There are many reason to join the electronic age and "get online" Kristy Hall an artist based in Bristol, England wrote a great article on the subject (Kristys Article).
When I’m curating an exhibition, I still advertise for artists through print media and expect artists to send me postal applications. However, if I get a postal application and I’m interested in the work, my next step is always to Google the artist’s name to see if I can find more images of their work. I won’t discriminate against an artist if they’re not online but it does make it harder for me to accurately judge their work.
In an exhibition application it’s usual for the curator to set limits on the number of images that an artist should send. Briefs typically say something like “10 images max” and it can often be less than ten. This is to prevent curators being absolutely inundated in stuff: if you get 50-70 applications for an exhibition you simply don’t want to look at every single piece of work each individual artist has ever done!
However, it’s quite difficult to judge an artist from 10 imges or less, a CV and an artists’ statement. So I Google. Googling artists puts an artist in context for me and expands on the information that they’ve already sent me, allowing me to make a fairer and more informed judgement about their work.

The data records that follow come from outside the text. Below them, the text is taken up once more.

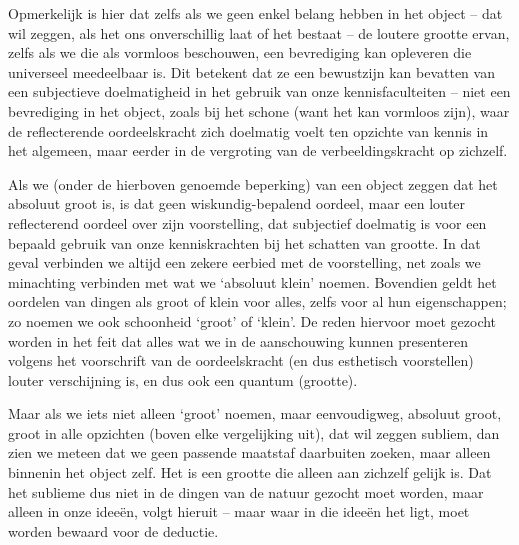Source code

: Opmerkelijk is hier dat zelfs als we geen enkel belang hebben in het object – dat wil zeggen, als het ons onverschillig laat of het bestaat – de loutere grootte ervan, zelfs als we die als vormloos beschouwen, een bevrediging kan opleveren die universeel meedeelbaar is. Dit betekent dat ze een bewustzijn kan bevatten van een subjectieve doelmatigheid in het gebruik van onze kennisfaculteiten – niet een bevrediging in het object, zoals bij het schone (want het kan vormloos zijn), waar de reflecterende oordeelskracht zich doelmatig voelt ten opzichte van kennis in het algemeen, maar eerder in de vergroting van de verbeeldingskracht op zichzelf.

Als we (onder de hierboven genoemde beperking) van een object zeggen dat het absoluut groot is, is dat geen wiskundig-bepalend oordeel, maar een louter reflecterend oordeel over zijn voorstelling, dat subjectief doelmatig is voor een bepaald gebruik van onze kenniskrachten bij het schatten van grootte. In dat geval verbinden we altijd een zekere eerbied met de voorstelling, net zoals we minachting verbinden met wat we ‘absoluut klein’ noemen. Bovendien geldt het oordelen van dingen als groot of klein voor alles, zelfs voor al hun eigenschappen; zo noemen we ook schoonheid ‘groot’ of ‘klein’. De reden hiervoor moet gezocht worden in het feit dat alles wat we in de aanschouwing kunnen presenteren volgens het voorschrift van de oordeelskracht (en dus esthetisch voorstellen) louter verschijning is, en dus ook een quantum (grootte).

Maar als we iets niet alleen ‘groot’ noemen, maar eenvoudigweg, absoluut groot, groot in alle opzichten (boven elke vergelijking uit), dat wil zeggen subliem, dan zien we meteen dat we geen passende maatstaf daarbuiten zoeken, maar alleen binnenin het object zelf. Het is een grootte die alleen aan zichzelf gelijk is. Dat het sublieme dus niet in de dingen van de natuur gezocht moet worden, maar alleen in onze ideeën, volgt hieruit – maar waar in die ideeën het ligt, moet worden bewaard voor de deductie.

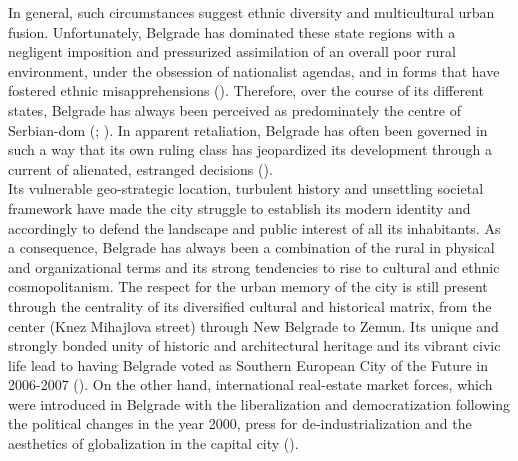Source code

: \documentclass[11pt]{report}
\begin{document}
{{{{In general, such circumstances suggest ethnic diversity and multicultural urban fusion. Unfortunately, Belgrade  has dominated these state  regions with a negligent imposition and pressurized assimilation of an overall poor rural environment, under the obsession of nationalist agendas, and in forms that have fostered ethnic misapprehensions (\href{Samardzic}{\citealt{doytchinov_belgrade_2015}}).
Therefore, over the course of its different states, Belgrade has always been perceived as predominately the centre of Serbian-dom (\href{Savic}{\citealt{savic_where_2014}}; \href{Heppner}{\citealt{doytchinov_capital_2015}}).
In apparent retaliation, Belgrade has often been  governed in such a way that its own ruling class has jeopardized its development through a current of alienated, estranged decisions (\href{Doytchinov}{\citealt{doytchinov_belgrade_2015}}).
\\

Its vulnerable geo-strategic location, turbulent history and unsettling societal framework have made the city struggle to establish its modern identity and accordingly to defend the landscape and public interest of all its inhabitants. As a consequence, Belgrade has always been a combination of the rural in physical and organizational terms and its strong tendencies to rise to cultural and ethnic cosmopolitanism. The respect for the urban memory of the city is still present through the centrality of its diversified cultural and historical matrix, from the center (Knez Mihajlova street) through New Belgrade to Zemun. Its unique and strongly bonded unity of historic and architectural heritage and its vibrant civic life lead to having Belgrade voted as Southern European City of the Future in 2006-2007  (\href{Hirt}{\citealt{hirt_belgrade_2009}}).
On the other hand, international real-estate market forces, which were introduced in Belgrade with the liberalization and democratization following the political changes in the year 2000, press for de-industrialization and the aesthetics of globalization in the capital city  (\href{Grozdanic}{\citealt{grozdanic_belgrade_2008}}).
\\

}}}}
\end{document}
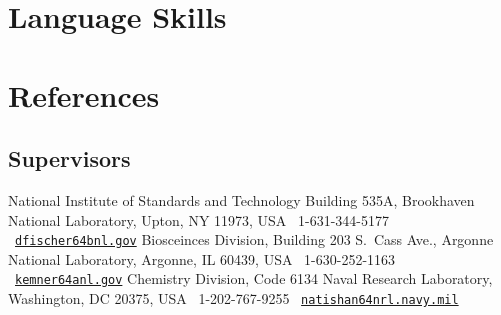 \documentclass[11pt]{moderncv}
\begin{document}


\section{Language Skills}

\section{References}
\subsection{Supervisors}
%
{National Institute of Standards and Technology\newline
  Building 535A, Brookhaven National Laboratory, Upton, NY 11973, USA\newline
  \phonesymbol\ 1-631-344-5177\quad
  \emailsymbol\ \href{mailto:dfischer@bnl.gov}{\footnotesize\texttt{dfischer\char64bnl.gov}}}
%
{Biosceinces Division, Building 203 S.\ Cass Ave., Argonne National Laboratory, Argonne, IL 60439, USA\newline
  \phonesymbol\ 1-630-252-1163\quad
  \emailsymbol\ \href{mailto:kemner@anl.gov}{\footnotesize\texttt{kemner\char64anl.gov}}}
%
{Chemistry Division, Code 6134\newline
  Naval Research Laboratory, Washington, DC 20375, USA\newline
  \phonesymbol\ 1-202-767-9255\quad
  \emailsymbol\ \href{mailto:natishan@nrl.navy.mil}{\footnotesize\texttt{natishan\char64nrl.navy.mil}}}
\end{document}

It also allows me to make my own judgement on which piece to include. Sometimes an artist will send me images of what they think is their best piece but if I can see more of their work online, I might find a piece that is actually much more appropriate for the show I’m trying to curate. That can make the difference between being included in a show and being turned down.
I have heard the same thing from many other professionals in the art world not only curators but also Art Directors looking for talent, be it full time or for a contract. If the person who is interested in your work cannot find you online it limits thier knowlege to only what you send them in an email or a job response.

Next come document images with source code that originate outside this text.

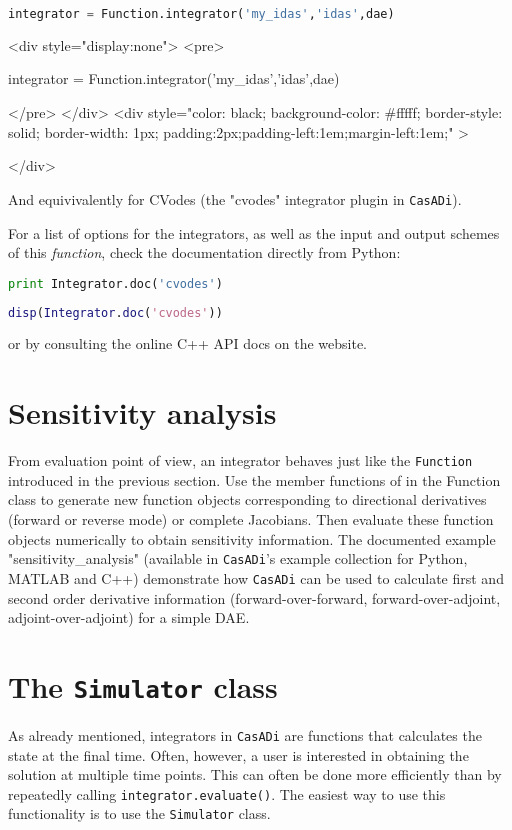 \documentclass[a4paper,12pt]{book}
\newcommand{\CasADi}{\texttt{CasADi}\xspace}
\newcounter{pytexcount}
\newcounter{pytexsubcount}
\renewenvironment{pytexoutput}
{\addtocounter{pytexsubcount}{1}%
\begin{rawhtml}
<div style="display:none">
<pre>
\end{rawhtml}
}%
{\begin{rawhtml}
</pre>
</div>
<div style="color: black; background-color: \#fffff;  border-style: solid; border-width: 1px; padding:2px;padding-left:1em;margin-left:1em;" >\end{rawhtml}%
\verbatiminputeval{pytex_\alph{pytexcount}_\arabic{pytexsubcount}.log}%
\begin{rawhtml}
</div>
\end{rawhtml}
}
\begin{document}
\begin{lstlisting}[language=Python]
integrator = Function.integrator('my_idas','idas',dae)
\end{lstlisting}
\begin{pytexoutput}
integrator = Function.integrator('my_idas','idas',dae)
\end{pytexoutput}

And equivivalently for CVodes (the "cvodes" integrator plugin in \CasADi).

For a list of options for the integrators, as well as the input and output schemes of this \emph{function}, check the documentation directly from Python:

\begin{minipage}[t]{0.5\textwidth}
\begin{lstlisting}[language=Python]
print Integrator.doc('cvodes')
\end{lstlisting}
\end{minipage}
\begin{minipage}[t]{0.5\textwidth}
\begin{lstlisting}[language=Matlab]
disp(Integrator.doc('cvodes'))
\end{lstlisting}
\end{minipage}

or by consulting the online C++ API docs on the website.

\section{Sensitivity analysis}
From evaluation point of view, an integrator behaves just like the \texttt{Function} introduced in the previous section. Use the member functions of in the Function class to generate new function objects corresponding to directional derivatives (forward or reverse mode) or complete Jacobians. Then evaluate these function objects numerically to obtain sensitivity information. The documented example "sensitivity\_analysis" (available in \CasADi's example collection for Python, MATLAB and C++) demonstrate how \CasADi can be used to calculate first and second order derivative information (forward-over-forward, forward-over-adjoint, adjoint-over-adjoint) for a simple DAE.

\section{The \texttt{Simulator} class}
As already mentioned, integrators in \CasADi are functions that calculates the state at the final time. Often, however, a user is interested in obtaining the solution at multiple time points. This can often be done more efficiently than by repeatedly calling \texttt{integrator.evaluate()}. The easiest way to use this functionality is to use the \texttt{Simulator} class.
\end{document}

Kristy goes on to tell the story of an artist, Lauren Porter, who receive interenational media attention for her full sized knitted Ferrari.
Now I don’t know whether she first got attention in the mainstream media and it then spread online or if it was the other way round but either way, the fact that photos of her work were available online meant that it was very easy for bloggers and online communities to distribute the story. It went through the enormous online knitting community like wildfire but a quick look on Google shows that it was also linked in geek blogs, car enthusiast blogs (including the Ferrari Owners Club), craft blogs, art blogs, popular news blogs like Digg and even YouTube: the coverage was truly vast.
This kind of promotion one cannot pay for. You never know who may see a photo of your work on Google and say "I need that person" or "I want to have that piece of Art". Take photos at your exhibitions or in your studio. Put them on a blog, Facebook or Flickr and Google will index them so that the work can find you.
In closing Kristy sums up by wisely stating:
Building a visible online presence should never be all the promotion that you do but it should definitely be some of what you do. If you’re not on Google then you’re basically invisible in the modern world and artists who want to succeed just can’t afford that.